Dans la nouvelle loi sur l’information, la presse électronique a fait son apparition. Qu’attendez‑vous de cette nouvelle presse ?

L’existence des sites électroniques est libre. Les journaux électroniques doivent avoir une adresse. Il faut bien que l’on sache qui fait quoi sur ces sites. Les sites ne doivent pas être faits de façon anonyme ou clandestine. Après, c’est aux journaux électroniques de se discipliner pour être des sites professionnels.

Si un site internet ne se déclare pas, sera‑t‑il fermé ?

Il y a une réglementation en la matière qui est prévue. On ne peut pas user d’un site inconnu pour consacrer une sorte de droit à la diffamation et à l’insulte. Chacun est libre de critiquer, mais dans les cas de diffamation et d’injures, la justice doit pouvoir faire son travail.

Contrairement aux pays arabes, l’Algérie n’a pas de grand média de référence…

La seule chose qui est prévue est de construire une grande radio nationale et un grand média public de télévision. J’espère qu’on va réussir. Il y a des gens qui plaident pour l’ouverture de nouvelles chaînes. Il est difficile d’aller à l’aventure pour ouvrir de nouvelles chaînes. Ce n’est pas seulement une question d’argent. Mais cela nécessite des moyens techniques et humains. Je dirais même des moyens humains plus que techniques.

Pour les chaînes existantes, une réforme de fond est entreprise. Dans la Loi de finances 2012, il y a un fonds de 400 millions de dinars pour la formation des journalistes et tout le personnel des médias, y compris de la presse écrite privée, en partenariat avec l’École supérieure de journalisme et des centres de formation étrangers, pour relever le niveau des journalistes.

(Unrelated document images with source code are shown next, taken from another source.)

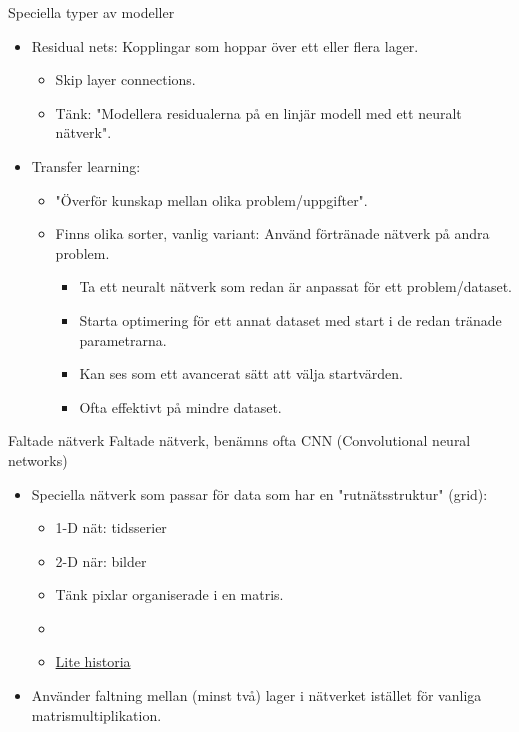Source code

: \documentclass[10pt,english]{beamer}
\begin{document}
\begin{frame}{Speciella typer av modeller}
    \begin{itemize}
        \item Residual nets: Kopplingar som hoppar över ett eller flera lager.
        \begin{itemize}
            \item Skip layer connections.
            \item Tänk: "Modellera residualerna på en linjär modell med ett neuralt nätverk".
        \end{itemize}
        \item Transfer learning:
        \begin{itemize}
            \item "Överför kunskap mellan olika problem/uppgifter".
            \item Finns olika sorter, vanlig variant: Använd förtränade nätverk på andra problem.
            \begin{itemize}
                \item Ta ett neuralt nätverk som redan är anpassat för ett problem/dataset.
                \item Starta optimering för ett annat dataset med start i de redan tränade parametrarna.
                \item Kan ses som ett avancerat sätt att välja startvärden.
                \item Ofta effektivt på mindre dataset.
            \end{itemize}
        \end{itemize}
    \end{itemize}
\end{frame}

\begin{frame}{Faltade nätverk}
    Faltade nätverk, benämns ofta CNN (Convolutional neural networks)
    \begin{itemize}
        \item Speciella nätverk som passar för data som har en "rutnätsstruktur" (grid):
        \begin{itemize}
            \item 1-D nät: tidsserier
            \item 2-D när: bilder
            \item Tänk pixlar organiserade i en matris.
            \item {}
            \item \href{https://dataconomy.com/2017/04/history-neural-networks/}{Lite historia}
        \end{itemize}
        \item Använder faltning mellan (minst två) lager i nätverket istället för vanliga matrismultiplikation.
    \end{itemize}
\end{frame}
\end{document}

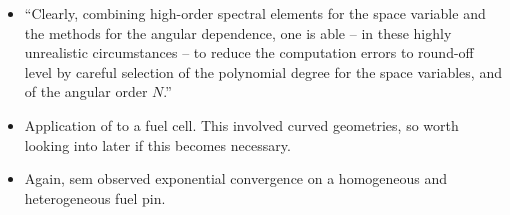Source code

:\begin{itemize}
  \item ``Clearly, combining high-order spectral elements for the space variable and the \Sn methods for the angular dependence, one is able -- in these highly unrealistic circumstances -- to reduce the computation errors to round-off level by careful selection of the polynomial degree for the space variables, and of the angular order $N$.''
  \item Application of \An to a fuel cell. This involved curved geometries, so worth looking into later if this becomes necessary.
  \item Again, \gls{sem} observed exponential convergence on a homogeneous and heterogeneous fuel pin.
\end{itemize}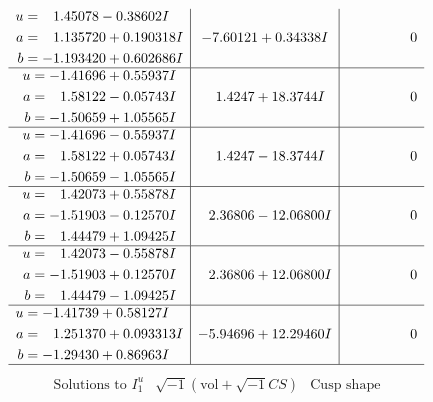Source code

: \documentclass[1p]{elsarticle_modified}
\theoremstyle{definition}
\newcommand{\I}{\sqrt{-1}}
\begin{document}
$$\begin{array}{c|c|c}
\begin{aligned}
u &= \phantom{-}1.45078 - 0.38602 I \\
a &= \phantom{-}1.135720 + 0.190318 I \\
b &= -1.193420 + 0.602686 I\end{aligned}
 & -7.60121 + 0.34338 I & \phantom{-0.000000 } 0 \\ \hline\begin{aligned}
u &= -1.41696 + 0.55937 I \\
a &= \phantom{-}1.58122 - 0.05743 I \\
b &= -1.50659 + 1.05565 I\end{aligned}
 & \phantom{-}1.4247 + 18.3744 I & \phantom{-0.000000 } 0 \\ \hline\begin{aligned}
u &= -1.41696 - 0.55937 I \\
a &= \phantom{-}1.58122 + 0.05743 I \\
b &= -1.50659 - 1.05565 I\end{aligned}
 & \phantom{-}1.4247 - 18.3744 I & \phantom{-0.000000 } 0 \\ \hline\begin{aligned}
u &= \phantom{-}1.42073 + 0.55878 I \\
a &= -1.51903 - 0.12570 I \\
b &= \phantom{-}1.44479 + 1.09425 I\end{aligned}
 & \phantom{-}2.36806 - 12.06800 I & \phantom{-0.000000 } 0 \\ \hline\begin{aligned}
u &= \phantom{-}1.42073 - 0.55878 I \\
a &= -1.51903 + 0.12570 I \\
b &= \phantom{-}1.44479 - 1.09425 I\end{aligned}
 & \phantom{-}2.36806 + 12.06800 I & \phantom{-0.000000 } 0 \\ \hline\begin{aligned}
u &= -1.41739 + 0.58127 I \\
a &= \phantom{-}1.251370 + 0.093313 I \\
b &= -1.29430 + 0.86963 I\end{aligned}
 & -5.94696 + 12.29460 I & \phantom{-0.000000 } 0\\
 \hline 
 \end{array}$$\newpage$$\begin{array}{c|c|c}  
\text{Solutions to }I^u_{1}& \I (\text{vol} + \sqrt{-1}CS) & \text{Cusp shape}\\
 \hline 
\begin{aligned}

\end{aligned}
\end{array}$$
\end{document}
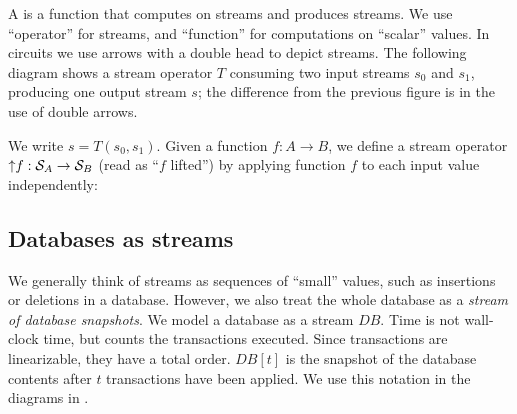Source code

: A  is a function that computes on streams and
produces streams.  We use ``operator'' for streams, and ``function''
for computations on ``scalar'' values.  In circuits we use arrows with
a double head to depict streams.  The following diagram shows a stream
operator $T$ consuming two input streams $s_0$ and $s_1$, producing
one output stream $s$; the difference from the previous figure is in
the use of double arrows.
%
\begin{center}
\end{center}
%
We write $s = T(s_0, s_1)$.
Given a function $f: A \to B$, we define a stream operator ${\uparrow}f
:\mathcal{S}_{A} \to \mathcal{S}_{B}$ (read as ``$f$ lifted'') by applying
function $f$ to each input value independently:

\noindent
\begin{center}
\end{center}

\subsection{Databases as streams}

We generally think of streams as sequences of ``small'' values, such
as insertions or deletions in a database.  However, we also treat the
whole database as a \emph{stream of database snapshots}.  We model a
database as a stream $DB$.  Time is not wall-clock time, but counts
the transactions executed.  Since transactions are linearizable, they
have a total order.  $DB[t]$ is the snapshot of the database contents
after $t$ transactions have been applied.  We use this notation in the
diagrams in .

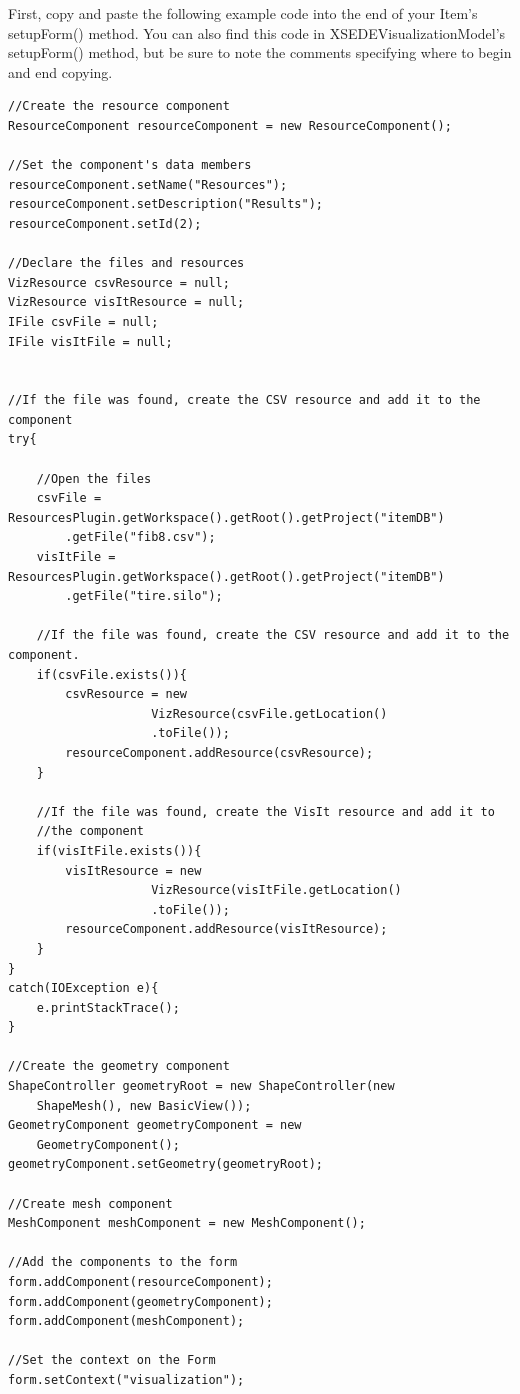 First, copy and paste the following example code into the end of your Item's
setupForm() method. You can also find this code in
XSEDEVisualizationModel's setupForm() method, but be sure to note the
comments specifying where to begin and end copying. 

\begin{verbatim}
//Create the resource component
ResourceComponent resourceComponent = new ResourceComponent();

//Set the component's data members
resourceComponent.setName("Resources");
resourceComponent.setDescription("Results");
resourceComponent.setId(2);

//Declare the files and resources
VizResource csvResource = null;
VizResource visItResource = null;
IFile csvFile = null;
IFile visItFile = null;


//If the file was found, create the CSV resource and add it to the component
try{
			
	//Open the files
	csvFile = ResourcesPlugin.getWorkspace().getRoot().getProject("itemDB")
		.getFile("fib8.csv");
	visItFile = ResourcesPlugin.getWorkspace().getRoot().getProject("itemDB")
		.getFile("tire.silo");
			
	//If the file was found, create the CSV resource and add it to the component.
	if(csvFile.exists()){
		csvResource = new 
                    VizResource(csvFile.getLocation()
                    .toFile());
    	resourceComponent.addResource(csvResource);
	}
				        
	//If the file was found, create the VisIt resource and add it to 
	//the component
	if(visItFile.exists()){
		visItResource = new 
                    VizResource(visItFile.getLocation()
                    .toFile());
		resourceComponent.addResource(visItResource);
	}
}
catch(IOException e){
	e.printStackTrace();
}

//Create the geometry component
ShapeController geometryRoot = new ShapeController(new
    ShapeMesh(), new BasicView());
GeometryComponent geometryComponent = new 
    GeometryComponent();
geometryComponent.setGeometry(geometryRoot);

//Create mesh component
MeshComponent meshComponent = new MeshComponent();

//Add the components to the form
form.addComponent(resourceComponent);
form.addComponent(geometryComponent);
form.addComponent(meshComponent);	
		
//Set the context on the Form
form.setContext("visualization");
\end{verbatim} 

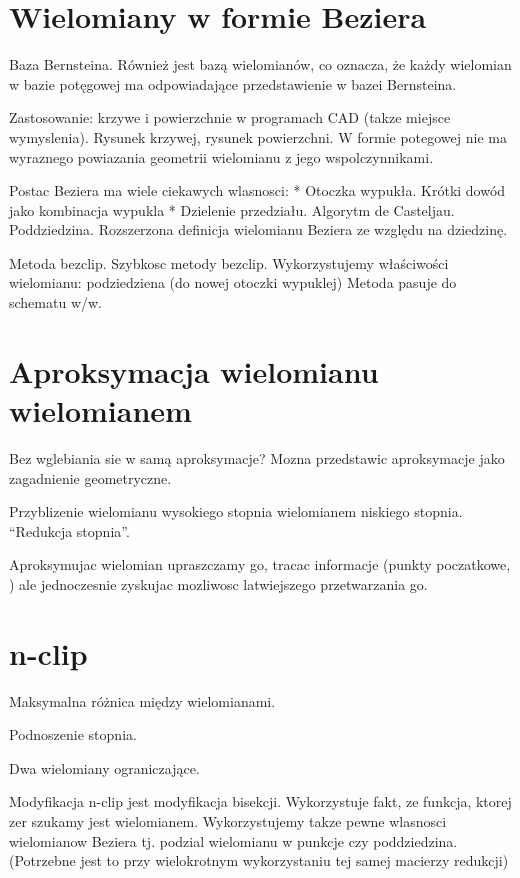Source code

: \documentclass[11pt,a4paper,oneside]{report}
\begin{document}
\section{Wielomiany w formie Beziera}

Baza Bernsteina. Również jest bazą wielomianów, co oznacza, że każdy wielomian w bazie potęgowej ma odpowiadające przedstawienie w bazei Bernsteina.

Zastosowanie: krzywe i powierzchnie w programach CAD (takze miejsce wymyslenia). Rysunek krzywej, rysunek powierzchni. W formie potegowej nie ma wyraznego powiazania geometrii wielomianu z jego wspolczynnikami. 

Postac Beziera ma wiele ciekawych wlasnosci:
* Otoczka wypukła. Krótki dowód jako kombinacja wypukla
* Dzielenie przedziału. Algorytm de Casteljau. Poddziedzina. Rozszerzona definicja wielomianu Beziera ze względu na dziedzinę.

Metoda bezclip. Szybkosc metody bezclip.
Wykorzystujemy właściwości wielomianu: podziedziena (do nowej otoczki wypuklej)
Metoda pasuje do schematu w/w.

\section{Aproksymacja wielomianu wielomianem}

Bez wglebiania sie w samą aproksymacje? Mozna przedstawic aproksymacje jako zagadnienie geometryczne.

Przyblizenie wielomianu wysokiego stopnia wielomianem niskiego stopnia. ``Redukcja stopnia''. 

Aproksymujac wielomian upraszczamy go, tracac informacje (punkty poczatkowe, ) ale jednoczesnie zyskujac mozliwosc latwiejszego przetwarzania go.

\section{n-clip}

Maksymalna różnica między wielomianami.

Podnoszenie stopnia.

Dwa wielomiany ograniczające.

Modyfikacja n-clip jest modyfikacja bisekcji. Wykorzystuje fakt, ze funkcja, ktorej zer szukamy jest wielomianem. Wykorzystujemy takze pewne wlasnosci wielomianow Beziera tj. podzial wielomianu w punkcje czy poddziedzina. (Potrzebne jest to przy wielokrotnym wykorzystaniu tej samej macierzy redukcji)
\end{document}
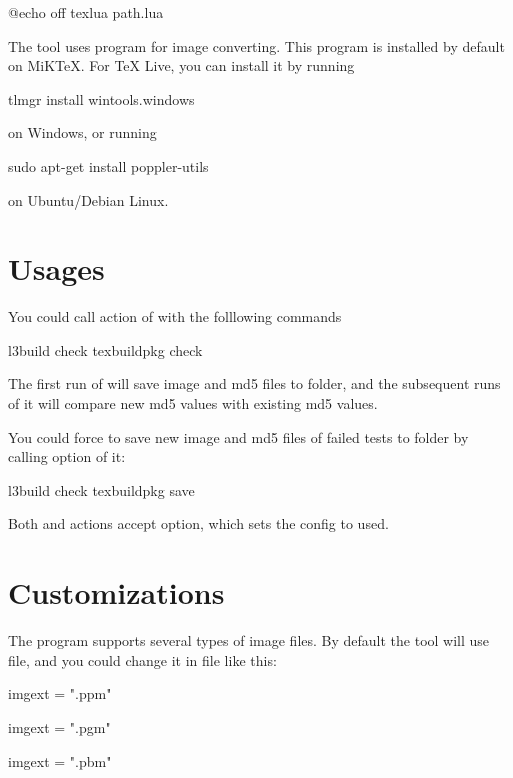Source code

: \documentclass[oneside,12pt]{article}
\begin{document}
\begin{codehigh}
@echo off
texlua path\to\texbuildpkg.lua %
\end{codehigh}

The  tool uses  program for image converting.
This program is installed by default on MiKTeX. For TeX Live, you can install it by running
\begin{codehigh}
tlmgr install wintools.windows
\end{codehigh}
on Windows, or running
\begin{codehigh}
sudo apt-get install poppler-utils
\end{codehigh}
on Ubuntu/Debian Linux.

\section{Usages}

You could call  action of  with the folllowing commands
\begin{codehigh}
l3build check
texbuildpkg check
\end{codehigh}

The first run of  will save image and md5 files to  folder,
and the subsequent runs of it will compare new md5 values with existing md5 values.

You could force  to save new image and md5 files of failed tests to
 folder by calling  option of it:
\begin{codehigh}
l3build check
texbuildpkg save
\end{codehigh}

Both  and  actions accept  option, which sets the config to used.

\section{Customizations}

The  program supports several types of image files.
By default the  tool will use  file,
and you could change it in  file like this:
\begin{codehigh}
imgext = ".ppm"
\end{codehigh}
\begin{codehigh}
imgext = ".pgm"
\end{codehigh}
\begin{codehigh}
imgext = ".pbm"
\end{codehigh}
\end{document}
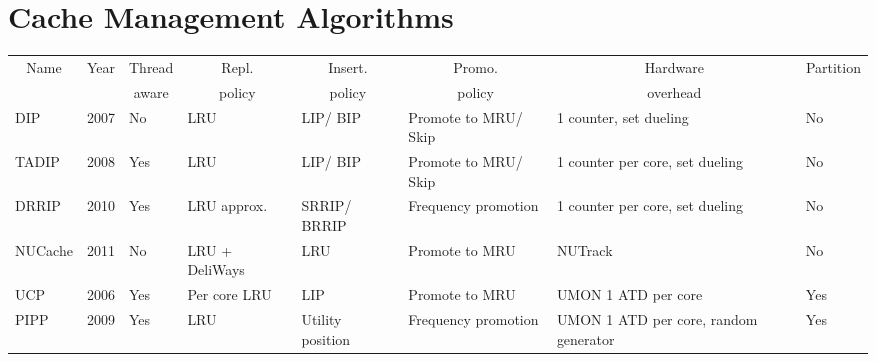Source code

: 
\chapter{Cache Management Algorithms}
\label{cpt:algorithms}

\begin{table}[!htb]
\begin{tabular}{|p{1.4cm}|p{0.5cm}|p{0.8cm}|p{1.2cm}|p{1.2cm}|p{1.2cm}|p{1.2cm}|p{1.0cm}|}
\hline
\multicolumn{1}{|c|}{Name} & \multicolumn{1}{c|}{Year} & \multicolumn{1}{c|}{Thread} & \multicolumn{1}{c|}{Repl.} & \multicolumn{1}{c|}{Insert.} & \multicolumn{1}{c|}{Promo.} & \multicolumn{1}{c|}{Hardware}    & \multicolumn{1}{c|}{Partition}     \\
\multicolumn{1}{|c|}{}          & \multicolumn{1}{c|}{}          & \multicolumn{1}{c|}{aware}  & \multicolumn{1}{c|}{policy}      & \multicolumn{1}{c|}{policy}    & \multicolumn{1}{c|}{policy}    & \multicolumn{1}{c|}{overhead\footnotemark}  & \multicolumn{1}{c|}{}       \\ \hline
DIP                             & 2007                           & No                          & LRU                              & LIP/ BIP                        & Promote to MRU/ Skip            & 1 counter, set dueling    & No            \\ \hline
TADIP                           & 2008                          & Yes                         & LRU                              & LIP/ BIP                        & Promote to MRU/ Skip            & 1 counter per core, set dueling  & No          \\ \hline
DRRIP                           & 2010                          & Yes                         & LRU approx.                      & SRRIP/ BRRIP                    & Frequency promotion            & 1 counter per core, set dueling  & No          \\ \hline
NUCache                         & 2011                         & No                          & LRU + DeliWays     & LRU                            & Promote to MRU                 & NUTrack                            & No    \\ \hline
UCP                             & 2006                           & Yes                         & Per core LRU                     & LIP                            & Promote to MRU                 & UMON 1 ATD per core   & Yes                \\ \hline
PIPP                            & 2009                           & Yes                         & LRU                              & Utility position               & Frequency promotion            & UMON 1 ATD per core, random generator & Yes \\ \hline

\end{tabular}
\end{table}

Il y a des discussions sur l’augmentation de salaire des journalistes des médias publics. Les journalistes demandent plus que ce qui a été obtenu par la commission…

On s’est mis d’accord, au sein d’une commission composée de représentants syndicaux, de représentants du ministère du Travail, de l’Emploi et de la Sécurité sociale et du ministère de la Communication, sur une grille de référence pour l’ensemble des journalistes, une nomenclature des métiers et une gestion de la carrière des journalistes. Je tiens à rendre hommage au travail de cette commission. Après cela, d’autres qui sont dans la surenchère ont demandé beaucoup plus. Mais cela pourrait mettre en péril la santé financière des entreprises. Je crois que ce qui a été obtenu est déjà une forme d’encouragement et de stimulation pour tous les journalistes, y compris les débutants. La commission a travaillé sur le point indiciaire. Si demain, on veut faire évoluer les salaires, il suffira de toucher au point indiciaire. Il y a encore des discussions. La porte du dialogue est toujours ouverte.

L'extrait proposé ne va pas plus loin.